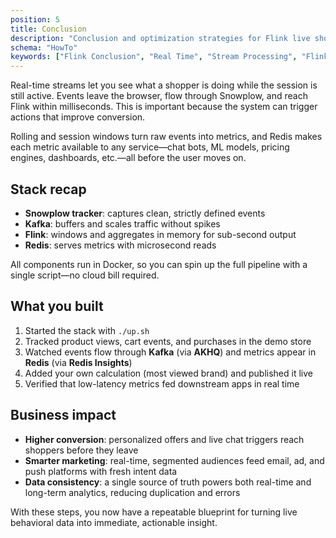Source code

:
 ```yaml
---
position: 5
title: Conclusion
description: "Conclusion and optimization strategies for Flink live shopper features using behavioral data streaming."
schema: "HowTo"
keywords: ["Flink Conclusion", "Real Time", "Stream Processing", "Flink Tutorial", "Live Analytics", "Stream Analytics"]
---
```


Real-time streams let you see what a shopper is doing while the session is still active. Events leave the browser, flow through Snowplow, and reach Flink within milliseconds. This is important because the system can trigger actions that improve conversion.

Rolling and session windows turn raw events into metrics, and Redis makes each metric available to any service—chat bots, ML models, pricing engines, dashboards, etc.—all before the user moves on.

## Stack recap

- **Snowplow tracker**: captures clean, strictly defined events
- **Kafka**: buffers and scales traffic without spikes
- **Flink**: windows and aggregates in memory for sub-second output
- **Redis**: serves metrics with microsecond reads

All components run in Docker, so you can spin up the full pipeline with a single script—no cloud bill required.

## What you built

1. Started the stack with `./up.sh`
2. Tracked product views, cart events, and purchases in the demo store
3. Watched events flow through **Kafka** (via **AKHQ**) and metrics appear in **Redis** (via **Redis Insights**)
4. Added your own calculation (most viewed brand) and published it live
5. Verified that low-latency metrics fed downstream apps in real time

## Business impact

- **Higher conversion**: personalized offers and live chat triggers reach shoppers before they leave
- **Smarter marketing**: real-time, segmented audiences feed email, ad, and push platforms with fresh intent data
- **Data consistency**: a single source of truth powers both real-time and long-term analytics, reducing duplication and errors

With these steps, you now have a repeatable blueprint for turning live behavioral data into immediate, actionable insight.

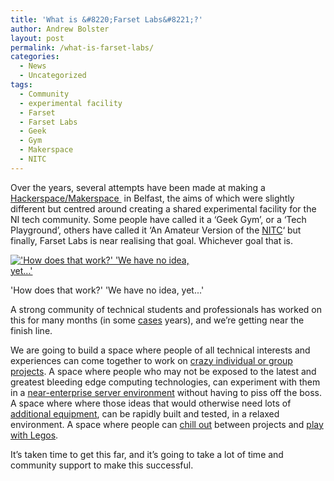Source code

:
 ```yaml
---
title: 'What is &#8220;Farset Labs&#8221;?'
author: Andrew Bolster
layout: post
permalink: /what-is-farset-labs/
categories:
  - News
  - Uncategorized
tags:
  - Community
  - experimental facility
  - Farset
  - Farset Labs
  - Geek
  - Gym
  - Makerspace
  - NITC
---
```

Over the years, several attempts have been made at making a [Hackerspace/Makerspace ](http://en.wikipedia.org/wiki/Hackerspace) in Belfast, the aims of which were slightly different but centred around creating a shared experimental facility for the NI tech community. Some people have called it a &#8216;Geek Gym&#8217;, or a &#8216;Tech Playground&#8217;, others have called it &#8216;An Amateur Version of the [NITC](http://www.qub.ac.uk/sites/nitc/)&#8216; but finally, Farset Labs is near realising that goal. Whichever goal that is.

<div id="attachment_44" style="width: 312px" class="wp-caption alignleft">
  <a href="http://i1.wp.com/farsetlabs.org.uk/blog/wp-content/uploads/2012/01/398487_271009692967220_204111519657038_730609_1333496577_n.jpg"><img class=" wp-image-44  " title="MurrayPlayingwithBlinky" src="http://i1.wp.com/farsetlabs.org.uk/blog/wp-content/uploads/2012/01/398487_271009692967220_204111519657038_730609_1333496577_n.jpg?resize=302%2C403" alt="'How does that work?' 'We have no idea, yet...'" data-recalc-dims="1" /></a><p class="wp-caption-text">
    'How does that work?' 'We have no idea, yet...'
  </p>
</div>

A strong community of technical students and professionals has worked on this for many months (in some [cases](http://www.andrewbolster.info/blog/2010/07/belfast_hackerspac/) years), and we&#8217;re getting near the finish line.

We are going to build a space where people of all technical interests and experiences can come together to work on [crazy individual or group projects](http://hackaday.com/). A space where people who may not be exposed to the latest and greatest bleeding edge computing technologies, can experiment with them in a [near-enterprise server environment](http://xen.org/products/cloudxen.html) without having to piss off the boss. A space where where those ideas that would otherwise need lots of [additional equipment][1], can be rapidly built and tested, in a relaxed environment. A space where people can [chill out](http://farsetlabs.ideascale.com/a/dtd/Hammock/88503-17839) between projects and [play with Legos](http://www.pcworld.com/article/248725/lego_minecraft_set_is_one_step_closer_to_reality_geeks_rejoice.html).

It&#8217;s taken time to get this far, and it&#8217;s going to take a lot of time and community support to make this successful.

 [1]: http://farsetlabs.org.uk/blog/2012/01/what-do-we-want-stuff-when-do-we-want-it-soon/ "What do we want? STUFF! When do we want it? SOON!"
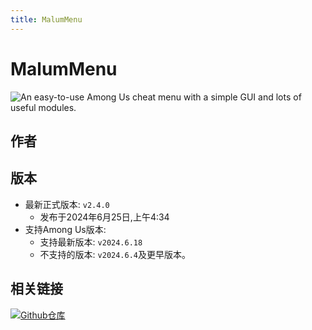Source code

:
 ```yaml
---
title: MalumMenu
---
```

# MalumMenu
![An easy-to-use Among Us cheat menu with a simple GUI and lots of useful modules.](/Image/MalumMenu.png)

## 作者

<div align="center">
<VPCard
  title="Scp222ThJ"
  desc="开发者"
  logo="/Image/Scp222ThJ.jpg"
  link="https://github.com/scp222thj"
/>
</div>

## 版本
- 最新正式版本: `v2.4.0`
  - 发布于2024年6月25日,上午4:34
- 支持Among Us版本:
    - 支持最新版本: `v2024.6.18`
    - 不支持的版本: `v2024.6.4`及更早版本。

## 相关链接
[![Github仓库](https://badgen.net/badge/Github/Repository/github?icon=github)](https://github.com/scp222thj/MalumMenu)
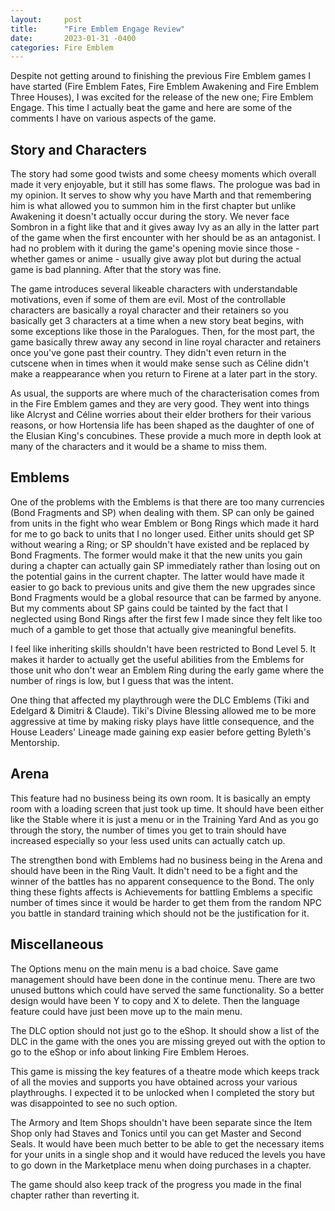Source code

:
 ```yaml
---
layout:     post
title:      "Fire Emblem Engage Review"
date:       2023-01-31 -0400
categories: Fire Emblem
---
```


Despite not getting around to finishing the previous Fire Emblem games I have started (Fire Emblem Fates, Fire Emblem Awakening and Fire Emblem Three Houses), I was excited for the release of the new one; Fire Emblem Engage. This time I actually beat the game and here are some of the comments I have on various aspects of the game.

## Story and Characters

The story had some good twists and some cheesy moments which overall made it very enjoyable, but it still has some flaws. The prologue was bad in my opinion. It serves to show why you have Marth and that remembering him is what allowed you to summon him in the first chapter but unlike Awakening it doesn't actually occur during the story. We never face Sombron in a fight like that and it gives away Ivy as an ally in the latter part of the game when the first encounter with her should be as an antagonist. I had no problem with it during the game's opening movie since those - whether games or anime - usually give away plot but during the actual game is bad planning. After that the story was fine.

The game introduces several likeable characters with understandable motivations, even if some of them are evil. Most of the controllable characters are basically a royal character and their retainers so you basically get 3 characters at a time when a new story beat begins, with some exceptions like those in the Paralogues. Then, for the most part, the game basically threw away any second in line royal character and retainers once you've gone past their country. They didn't even return in the cutscene when in times when it would make sense such as Céline didn't make a reappearance when you return to Firene at a later part in the story.

As usual, the supports are where much of the characterisation comes from in the Fire Emblem games and they are very good. They went into things like Alcryst and Céline worries about their elder brothers for their various reasons, or how Hortensia life has been shaped as the daughter of one of the Elusian King's concubines. These provide a much more in depth look at many of the characters and it would be a shame to miss them.

## Emblems

One of the problems with the Emblems is that there are too many currencies (Bond Fragments and SP) when dealing with them. SP can only be gained from units in the fight who wear Emblem or Bong Rings which made it hard for me to go back to units that I no longer used. Either units should get SP without wearing a Ring; or SP shouldn't have existed and be replaced by Bond Fragments. The former would make it that the new units you gain during a chapter can actually gain SP immediately rather than losing out on the potential gains in the current chapter. The latter would have made it easier to go back to previous units and give them the new upgrades since Bond Fragments would be a global resource that can be farmed by anyone. But my comments about SP gains could be tainted by the fact that I neglected using Bond Rings after the first few I made since they felt like too much of a gamble to get those that actually give meaningful benefits.

I feel like inheriting skills shouldn't have been  restricted to Bond Level 5. It makes it harder to actually get the useful abilities from the Emblems for those unit who don't wear an Emblem Ring during the early game where the number of rings is low, but I guess that was the intent.

One thing that affected my playthrough were the DLC Emblems (Tiki and Edelgard & Dimitri & Claude). Tiki's Divine Blessing allowed me to be more aggressive at time by making risky plays have little consequence, and the House Leaders' Lineage made gaining exp easier before getting Byleth's Mentorship.

## Arena

This feature had no business being its own room. It is basically an empty room with a loading screen that just took up time. It should have been either like the Stable where it is just a menu or in the Training Yard And as you go through the story, the number of times you get to train should have increased especially so your less used units can actually catch up.

The strengthen bond with Emblems had no business being in the Arena and should have been in the Ring Vault. It didn't need to be a fight and the winner of the battles has no apparent consequence to the Bond. The only thing these fights affects is Achievements for battling Emblems a specific number of times since it would be harder to get them from the random NPC you battle in standard training which should not be the justification for it.

## Miscellaneous

The Options menu on the main menu is a bad choice. Save game management should have been done in the continue menu. There are two unused buttons which could have served the same functionality. So a better design would have been Y to copy and X to delete. Then the language feature could have just been move up to the main menu.

The DLC option should not just go to the eShop. It should show a list of the DLC in the game with the ones you are missing greyed out with the option to go to the eShop or info about linking Fire Emblem Heroes.

This game is missing the key features of a theatre mode which keeps track of all the movies and supports you have obtained across your various playthroughs. I expected it to be unlocked when I completed the story but was disappointed to see no such option.

The Armory and Item Shops shouldn't have been separate since the Item Shop only had Staves and Tonics until you can get Master and Second Seals. It would have been much better to be able to get the necessary items for your units in a single shop and it would have reduced the levels you have to go down in the Marketplace menu when doing purchases in a chapter.

The game should also keep track of the progress you made in the final chapter rather than reverting it.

**Exercise requirements**
The expected output is every line from the material above where "experimental" can be found.

**Your solution**
  - experimental facility
Over the years, several attempts have been made at making a [Hackerspace/Makerspace ](http://en.wikipedia.org/wiki/Hackerspace) in Belfast, the aims of which were slightly different but centred around creating a shared experimental facility for the NI tech community. Some people have called it a &#8216;Geek Gym&#8217;, or a &#8216;Tech Playground&#8217;, others have called it &#8216;An Amateur Version of the [NITC](http://www.qub.ac.uk/sites/nitc/)&#8216; but finally, Farset Labs is near realising that goal. Whichever goal that is.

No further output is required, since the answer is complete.